| Les grands chantiers sociaux |
Alors que les dix ans de l’accord de Matignon ont été essentiellement consacrés au rééquilibrage, en particulier des infrastructures publiques, la période de l’accord de Nouméa a permis à la Nouvelle-Calédonie de s’attaquer à de grands chantiers sociaux.

Quarante ans que l’on parle d’un nouvel hôpital à Koutio. Cette fois, c’est décidé. Trente milliards d’investissement pour une ouverture en 2012.
Si la réforme globale de la fiscalité reste à venir malgré un toilettage de l’impôt sur le revenu qui a soulagé les classes moyennes, si l’instauration de la TVA n’est plus d’actualité et si le dialogue social demeure chaotique, la Nouvelle-Calédonie a fait quelques percées dans le domaine social.

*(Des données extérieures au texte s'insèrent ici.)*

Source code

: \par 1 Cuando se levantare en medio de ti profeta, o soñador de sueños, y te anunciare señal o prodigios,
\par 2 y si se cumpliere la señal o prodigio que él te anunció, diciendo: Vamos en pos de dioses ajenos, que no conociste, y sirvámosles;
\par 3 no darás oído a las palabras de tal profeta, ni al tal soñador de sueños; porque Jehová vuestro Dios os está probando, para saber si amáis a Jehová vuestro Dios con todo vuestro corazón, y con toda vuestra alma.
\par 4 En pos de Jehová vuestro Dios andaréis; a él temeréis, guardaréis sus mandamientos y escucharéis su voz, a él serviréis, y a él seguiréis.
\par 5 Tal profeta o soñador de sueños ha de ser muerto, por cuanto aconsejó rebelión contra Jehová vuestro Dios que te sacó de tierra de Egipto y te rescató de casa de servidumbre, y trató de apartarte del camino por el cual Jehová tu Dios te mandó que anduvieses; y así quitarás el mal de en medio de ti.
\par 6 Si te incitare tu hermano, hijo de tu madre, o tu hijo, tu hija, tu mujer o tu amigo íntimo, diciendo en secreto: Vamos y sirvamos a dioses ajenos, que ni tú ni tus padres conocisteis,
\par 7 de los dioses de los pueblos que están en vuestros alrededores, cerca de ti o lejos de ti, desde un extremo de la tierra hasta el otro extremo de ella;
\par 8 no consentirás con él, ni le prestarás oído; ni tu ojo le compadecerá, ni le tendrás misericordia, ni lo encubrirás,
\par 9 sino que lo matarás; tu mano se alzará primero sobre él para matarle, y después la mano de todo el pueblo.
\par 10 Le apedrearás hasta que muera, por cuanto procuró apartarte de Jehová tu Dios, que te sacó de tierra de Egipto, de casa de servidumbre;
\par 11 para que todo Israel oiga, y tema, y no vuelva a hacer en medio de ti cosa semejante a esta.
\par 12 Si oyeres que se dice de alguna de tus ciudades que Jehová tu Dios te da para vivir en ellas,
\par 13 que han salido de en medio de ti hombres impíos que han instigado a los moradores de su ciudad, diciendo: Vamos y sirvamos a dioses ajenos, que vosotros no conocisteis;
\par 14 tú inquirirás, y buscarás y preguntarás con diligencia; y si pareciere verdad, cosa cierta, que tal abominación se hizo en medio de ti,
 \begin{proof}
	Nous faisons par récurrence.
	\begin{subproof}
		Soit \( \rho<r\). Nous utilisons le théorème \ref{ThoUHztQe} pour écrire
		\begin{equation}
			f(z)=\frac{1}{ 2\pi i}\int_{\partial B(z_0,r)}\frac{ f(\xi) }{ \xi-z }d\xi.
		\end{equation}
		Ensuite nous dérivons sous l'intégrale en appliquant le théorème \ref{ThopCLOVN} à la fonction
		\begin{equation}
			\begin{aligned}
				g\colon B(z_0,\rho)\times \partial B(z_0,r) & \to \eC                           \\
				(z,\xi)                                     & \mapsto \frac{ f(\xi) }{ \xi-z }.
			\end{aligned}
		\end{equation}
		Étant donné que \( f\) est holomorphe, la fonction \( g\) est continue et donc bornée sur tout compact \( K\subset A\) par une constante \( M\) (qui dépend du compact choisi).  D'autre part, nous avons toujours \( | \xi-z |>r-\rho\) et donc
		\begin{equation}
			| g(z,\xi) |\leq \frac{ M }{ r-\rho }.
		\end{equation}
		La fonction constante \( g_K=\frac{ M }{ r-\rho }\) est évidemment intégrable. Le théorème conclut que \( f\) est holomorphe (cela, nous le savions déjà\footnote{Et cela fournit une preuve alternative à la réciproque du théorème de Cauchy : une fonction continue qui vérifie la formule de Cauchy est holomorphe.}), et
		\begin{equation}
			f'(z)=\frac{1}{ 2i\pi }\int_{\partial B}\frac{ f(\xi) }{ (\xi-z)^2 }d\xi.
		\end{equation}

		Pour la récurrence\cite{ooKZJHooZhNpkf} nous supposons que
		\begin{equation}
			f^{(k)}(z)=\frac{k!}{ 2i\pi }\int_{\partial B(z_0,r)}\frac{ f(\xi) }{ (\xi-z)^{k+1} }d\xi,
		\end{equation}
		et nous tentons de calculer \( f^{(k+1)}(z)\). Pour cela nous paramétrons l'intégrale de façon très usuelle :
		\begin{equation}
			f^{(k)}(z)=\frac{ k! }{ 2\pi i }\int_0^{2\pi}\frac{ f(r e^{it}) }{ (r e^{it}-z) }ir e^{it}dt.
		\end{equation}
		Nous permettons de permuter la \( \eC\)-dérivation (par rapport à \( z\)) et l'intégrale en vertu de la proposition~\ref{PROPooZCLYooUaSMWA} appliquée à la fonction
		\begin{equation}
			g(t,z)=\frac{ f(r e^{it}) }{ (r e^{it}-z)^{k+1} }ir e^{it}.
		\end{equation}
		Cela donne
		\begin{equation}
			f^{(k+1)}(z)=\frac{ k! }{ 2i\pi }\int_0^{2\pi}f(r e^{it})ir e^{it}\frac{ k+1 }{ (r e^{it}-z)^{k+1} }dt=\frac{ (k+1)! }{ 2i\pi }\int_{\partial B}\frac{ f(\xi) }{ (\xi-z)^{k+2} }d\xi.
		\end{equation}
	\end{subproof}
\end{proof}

Comme l’accord de Nouméa le lui imposait, et au prix de quelques manifestations de fonctionnaires dans les rues de Nouméa, elle a d’abord réalisé, en 2002, l’unification de ses régimes d’assurance maladie. Un ballon d’oxygène pour la Cafat, complété par l’instauration de la taxe de solidarité sur les services (TSS, 4 % puis 5 %).
Toujours en matière de santé, elle a relancé le vieux projet de reconstruction de l’hôpital Gaston-Bourret, qui sera remplacé en 2012, pour une trentaine de milliards, par un médipôle implanté à Koutio. Sur 80 000 mètres carrés, cet outil moderne regroupera les services dispersés du CHT, mais également un centre de cancérologie, l’Institut Pasteur et un centre de soins de suite et de rééducation fonctionnelle. Les travaux devraient démarrer en 2009.
Création des allocations familiales de solidarité
Les chantiers sociaux de ces dernières années, sous l’impulsion de l’Avenir ensemble, ont également concerné la réforme du salaire minimum garanti (SMG). Celle-ci a touché 9 200 salariés, passés de 100 000 à 120 000 francs en trois ans, entre 2005 et 2007. Réforme qui tôt ou tard appellera une suite puisque, déjà, des syndicats évoquent un SMG à 150 000 francs.
Parallèlement, et c’est probablement la réforme sociale la plus emblématique, ont été créées les allocations familiales de solidarité, servies depuis mai 2005 à 11 000 enfants défavorisés exclus du régime général des allocations familiales (9 500 puis 11 220 francs par enfant, dépense financée par une taxation des entreprises réalisant plus de 200 millions de bénéfices). Vient enfin d’être votée, avec un financement garanti, la prise en charge du handicap.
La Nouvelle-Calédonie a par ailleurs instauré une aide au logement au bénéfice des familles à revenus modestes (830 millions pour 2 000 familles en 2008) et la province Sud a, de son côté, consenti un effort sans précédent en matière de logement social.
Parce qu’un toit décent est le premier rempart contre l’échec scolaire et la délinquance.